Das Ergebnis des Laborversuchs wurde durch einen Vergleich mit den wissenschaftlichen Referenzpublikationen evaluiert. Dort werden vor allem High-Throughput-Methoden, sowohl bei der computergestützten Modellierung als auch bei der laborexperimentellen Charakterisierung, beschrieben. Neben einer möglicherweise nicht ausreichenden Modellqualität der beiden im Rahmen dieses Projektes gestalteten Proteinstrukturen könnte also auch die vergleichsweise kleine Anzahl an Versuchsansätzen der entscheidende Unterschied zu den publizierten Referenzarbeiten mit erfolgreicher Proteinexpression sein.

Neben der Durchführung und inhaltlichen Besprechung der Arbeit am Institut für Pharmazeutische und Medizinische Chemie wurde das Projekt auch im Rahmen eines Seminarvortrags an der Kunstakademie Münster vorgestellt, sodass die Molekülstrukturen sowohl aus naturwissenschaftlicher Perspektive als auch hinsichtlich eines klassischen Skulpturbegriffs besprochen wurden. Besonders im Mittelpunkt stand hierbei die Rolle der graphischen Visualisierungsmodelle der Proteine, über die die dreidimensionale Struktur der mikroskopischen Moleküle visuell vermittelt und ihr skulpturales Potential gedanklich erschlossen werden kann. Darüber hinaus wurde diskutiert, in wie weit sich die wissenschaftlich technologische Arbeitsweise des Projekts als selbstständiger künstlerischer Prozess betrachten lässt.

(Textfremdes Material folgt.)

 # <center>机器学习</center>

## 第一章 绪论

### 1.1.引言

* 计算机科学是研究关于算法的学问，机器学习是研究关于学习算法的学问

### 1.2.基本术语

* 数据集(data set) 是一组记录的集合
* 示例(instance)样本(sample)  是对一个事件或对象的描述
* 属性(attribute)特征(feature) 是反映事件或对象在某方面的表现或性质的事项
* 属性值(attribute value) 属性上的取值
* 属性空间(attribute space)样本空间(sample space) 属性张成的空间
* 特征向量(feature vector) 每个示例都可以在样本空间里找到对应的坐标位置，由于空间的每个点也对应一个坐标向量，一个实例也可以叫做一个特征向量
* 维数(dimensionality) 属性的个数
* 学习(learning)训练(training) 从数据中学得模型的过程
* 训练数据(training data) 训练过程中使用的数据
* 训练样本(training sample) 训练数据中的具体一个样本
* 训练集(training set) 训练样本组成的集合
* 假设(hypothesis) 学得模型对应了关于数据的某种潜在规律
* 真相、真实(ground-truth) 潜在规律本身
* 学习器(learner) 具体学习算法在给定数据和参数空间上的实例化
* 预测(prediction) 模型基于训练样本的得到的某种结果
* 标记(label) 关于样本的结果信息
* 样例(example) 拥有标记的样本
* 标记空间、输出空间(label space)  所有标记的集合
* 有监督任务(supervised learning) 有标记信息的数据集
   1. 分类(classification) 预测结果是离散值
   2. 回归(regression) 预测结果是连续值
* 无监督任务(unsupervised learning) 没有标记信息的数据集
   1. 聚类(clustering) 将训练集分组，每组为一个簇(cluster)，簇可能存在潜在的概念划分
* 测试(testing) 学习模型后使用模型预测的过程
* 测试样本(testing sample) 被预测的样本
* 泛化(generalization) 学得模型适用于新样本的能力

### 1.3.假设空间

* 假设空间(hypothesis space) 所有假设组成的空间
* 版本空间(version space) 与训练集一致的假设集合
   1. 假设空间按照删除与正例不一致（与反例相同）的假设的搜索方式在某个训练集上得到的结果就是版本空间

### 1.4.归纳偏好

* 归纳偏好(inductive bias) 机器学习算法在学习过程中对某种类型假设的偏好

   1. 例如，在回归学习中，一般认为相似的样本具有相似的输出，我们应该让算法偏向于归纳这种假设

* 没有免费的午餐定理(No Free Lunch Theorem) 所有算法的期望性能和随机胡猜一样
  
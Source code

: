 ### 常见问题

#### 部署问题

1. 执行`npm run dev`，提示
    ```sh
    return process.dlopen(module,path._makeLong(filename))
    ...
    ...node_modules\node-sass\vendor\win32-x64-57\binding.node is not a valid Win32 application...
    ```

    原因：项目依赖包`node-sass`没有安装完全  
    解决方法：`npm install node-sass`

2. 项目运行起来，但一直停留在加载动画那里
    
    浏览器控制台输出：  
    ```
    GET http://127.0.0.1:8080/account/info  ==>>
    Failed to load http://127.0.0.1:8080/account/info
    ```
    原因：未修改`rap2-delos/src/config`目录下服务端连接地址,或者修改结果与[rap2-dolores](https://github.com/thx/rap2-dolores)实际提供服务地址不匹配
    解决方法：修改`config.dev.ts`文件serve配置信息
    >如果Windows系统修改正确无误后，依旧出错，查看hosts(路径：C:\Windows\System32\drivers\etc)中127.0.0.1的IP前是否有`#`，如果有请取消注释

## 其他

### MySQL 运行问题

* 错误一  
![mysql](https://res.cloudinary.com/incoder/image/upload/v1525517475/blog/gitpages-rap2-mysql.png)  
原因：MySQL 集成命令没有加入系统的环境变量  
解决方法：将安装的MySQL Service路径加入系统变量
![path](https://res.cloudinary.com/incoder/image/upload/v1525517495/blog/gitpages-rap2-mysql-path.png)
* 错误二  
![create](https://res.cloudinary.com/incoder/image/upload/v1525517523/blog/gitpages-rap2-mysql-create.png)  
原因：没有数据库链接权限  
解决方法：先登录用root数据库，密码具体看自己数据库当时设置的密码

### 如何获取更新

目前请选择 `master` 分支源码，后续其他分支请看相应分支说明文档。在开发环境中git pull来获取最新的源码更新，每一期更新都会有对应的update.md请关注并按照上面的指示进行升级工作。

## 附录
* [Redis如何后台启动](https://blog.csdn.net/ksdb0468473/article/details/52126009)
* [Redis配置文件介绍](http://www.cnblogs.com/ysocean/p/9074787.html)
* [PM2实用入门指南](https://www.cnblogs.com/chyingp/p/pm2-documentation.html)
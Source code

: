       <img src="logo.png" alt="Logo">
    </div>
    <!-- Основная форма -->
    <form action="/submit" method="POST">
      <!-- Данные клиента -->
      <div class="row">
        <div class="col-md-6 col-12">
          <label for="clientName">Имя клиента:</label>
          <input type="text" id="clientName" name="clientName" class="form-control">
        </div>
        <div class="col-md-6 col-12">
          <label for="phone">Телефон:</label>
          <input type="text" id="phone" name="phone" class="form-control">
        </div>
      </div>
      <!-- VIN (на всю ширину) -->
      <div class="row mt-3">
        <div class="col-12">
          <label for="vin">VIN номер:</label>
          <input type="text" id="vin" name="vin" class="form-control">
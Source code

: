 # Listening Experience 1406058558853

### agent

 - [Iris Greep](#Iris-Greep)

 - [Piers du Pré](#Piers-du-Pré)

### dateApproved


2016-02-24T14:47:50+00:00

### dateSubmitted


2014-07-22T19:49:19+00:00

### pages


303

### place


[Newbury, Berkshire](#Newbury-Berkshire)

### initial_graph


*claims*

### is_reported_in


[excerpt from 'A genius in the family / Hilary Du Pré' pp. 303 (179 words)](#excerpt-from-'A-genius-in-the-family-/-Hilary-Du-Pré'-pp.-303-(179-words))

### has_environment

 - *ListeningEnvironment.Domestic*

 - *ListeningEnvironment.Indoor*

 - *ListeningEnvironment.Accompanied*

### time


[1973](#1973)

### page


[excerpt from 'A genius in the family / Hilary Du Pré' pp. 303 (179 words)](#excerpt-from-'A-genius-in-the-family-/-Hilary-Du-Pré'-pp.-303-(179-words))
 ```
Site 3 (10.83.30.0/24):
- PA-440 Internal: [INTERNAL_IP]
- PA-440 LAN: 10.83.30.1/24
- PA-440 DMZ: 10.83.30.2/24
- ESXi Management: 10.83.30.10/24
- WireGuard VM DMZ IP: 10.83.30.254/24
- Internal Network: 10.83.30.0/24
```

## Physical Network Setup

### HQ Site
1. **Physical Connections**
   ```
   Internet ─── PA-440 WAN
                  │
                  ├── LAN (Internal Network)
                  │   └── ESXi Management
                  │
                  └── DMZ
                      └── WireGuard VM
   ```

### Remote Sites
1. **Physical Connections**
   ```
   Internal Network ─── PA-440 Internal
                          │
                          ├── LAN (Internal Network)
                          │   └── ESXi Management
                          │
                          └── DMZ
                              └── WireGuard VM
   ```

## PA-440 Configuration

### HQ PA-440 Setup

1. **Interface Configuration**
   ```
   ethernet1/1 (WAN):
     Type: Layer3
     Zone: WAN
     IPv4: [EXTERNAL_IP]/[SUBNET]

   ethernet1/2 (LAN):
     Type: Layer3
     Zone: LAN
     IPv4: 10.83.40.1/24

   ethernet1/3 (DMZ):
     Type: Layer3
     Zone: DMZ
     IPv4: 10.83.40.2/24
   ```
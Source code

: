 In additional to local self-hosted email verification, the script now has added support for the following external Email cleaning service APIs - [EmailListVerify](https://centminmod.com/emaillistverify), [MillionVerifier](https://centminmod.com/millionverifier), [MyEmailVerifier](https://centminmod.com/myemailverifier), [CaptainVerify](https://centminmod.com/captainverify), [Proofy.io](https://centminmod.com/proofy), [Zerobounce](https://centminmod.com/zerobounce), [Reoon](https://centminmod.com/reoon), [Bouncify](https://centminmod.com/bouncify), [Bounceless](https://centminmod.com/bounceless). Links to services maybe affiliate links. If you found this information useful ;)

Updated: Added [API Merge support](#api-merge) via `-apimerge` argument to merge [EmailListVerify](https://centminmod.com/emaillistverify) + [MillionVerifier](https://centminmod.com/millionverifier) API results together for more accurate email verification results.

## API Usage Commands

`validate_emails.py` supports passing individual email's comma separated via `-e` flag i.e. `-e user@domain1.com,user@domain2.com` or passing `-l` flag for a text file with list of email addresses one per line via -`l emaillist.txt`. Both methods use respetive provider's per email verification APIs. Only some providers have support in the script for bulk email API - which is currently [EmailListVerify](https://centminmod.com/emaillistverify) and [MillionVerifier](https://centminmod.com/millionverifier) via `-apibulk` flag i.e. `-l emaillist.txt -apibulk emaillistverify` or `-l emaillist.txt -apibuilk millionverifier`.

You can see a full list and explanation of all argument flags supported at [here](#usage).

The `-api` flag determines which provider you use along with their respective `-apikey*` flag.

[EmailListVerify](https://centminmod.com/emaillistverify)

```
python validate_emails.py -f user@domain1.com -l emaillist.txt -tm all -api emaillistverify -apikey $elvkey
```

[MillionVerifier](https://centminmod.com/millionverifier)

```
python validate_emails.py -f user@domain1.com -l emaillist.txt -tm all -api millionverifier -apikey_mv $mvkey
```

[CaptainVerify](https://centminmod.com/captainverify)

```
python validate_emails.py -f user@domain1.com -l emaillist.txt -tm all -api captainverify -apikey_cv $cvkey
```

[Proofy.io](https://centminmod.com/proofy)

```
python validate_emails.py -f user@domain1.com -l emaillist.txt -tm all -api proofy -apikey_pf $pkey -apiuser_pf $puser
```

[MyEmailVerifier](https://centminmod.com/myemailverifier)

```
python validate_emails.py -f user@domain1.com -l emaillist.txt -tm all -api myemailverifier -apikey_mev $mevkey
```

Zusammenfassend lässt sich sagen, dass viele der zuvor formulierten Projektziele erreicht wurden. Auch wenn die Laborversuche schlussendlich nicht das gewünschte Ergebnis geliefert haben, war es eine spannende und wertvolle Erfahrung, das Projekt durchzuführen. Insbesondere beim computergestützten Teil des Projekts war es interessant und ergiebig, sich die aktuellen Publikationen und Softwaremethoden zu erarbeiten und anzuwenden. Einige Programme, die erstmalig im Rahmen dieses Projekts auf dem Computer-Cluster der WWU installiert wurden, sind nun Teil des regulären Software-Katalogs.

Die Betreuung durch das Team der Geschäftsstelle der Forschungsprojekte Studierender bei der Antragstellung und bei Rückfragen während des Projektes war sehr gut. Auch die Unterstützung durch Prof. Dr. Jose und seine Arbeitsgruppe am Institut für pharmazeutische und medizinische Chemie war hervorragend und die Arbeitsatmosphäre dort war geprägt durch einen freundlichen, hilfsbereiten Umgang und einen inspirierenden fachlichen Austausch. Sehr gut war auch die Unterstützung durch das HPC-Team der WWU IT, das dabei half, die Software auf dem Computer-Cluster zu installieren und anzuwenden.

Bei allen Beteiligten möchte ich mich herzlich für die Unterstützung bedanken!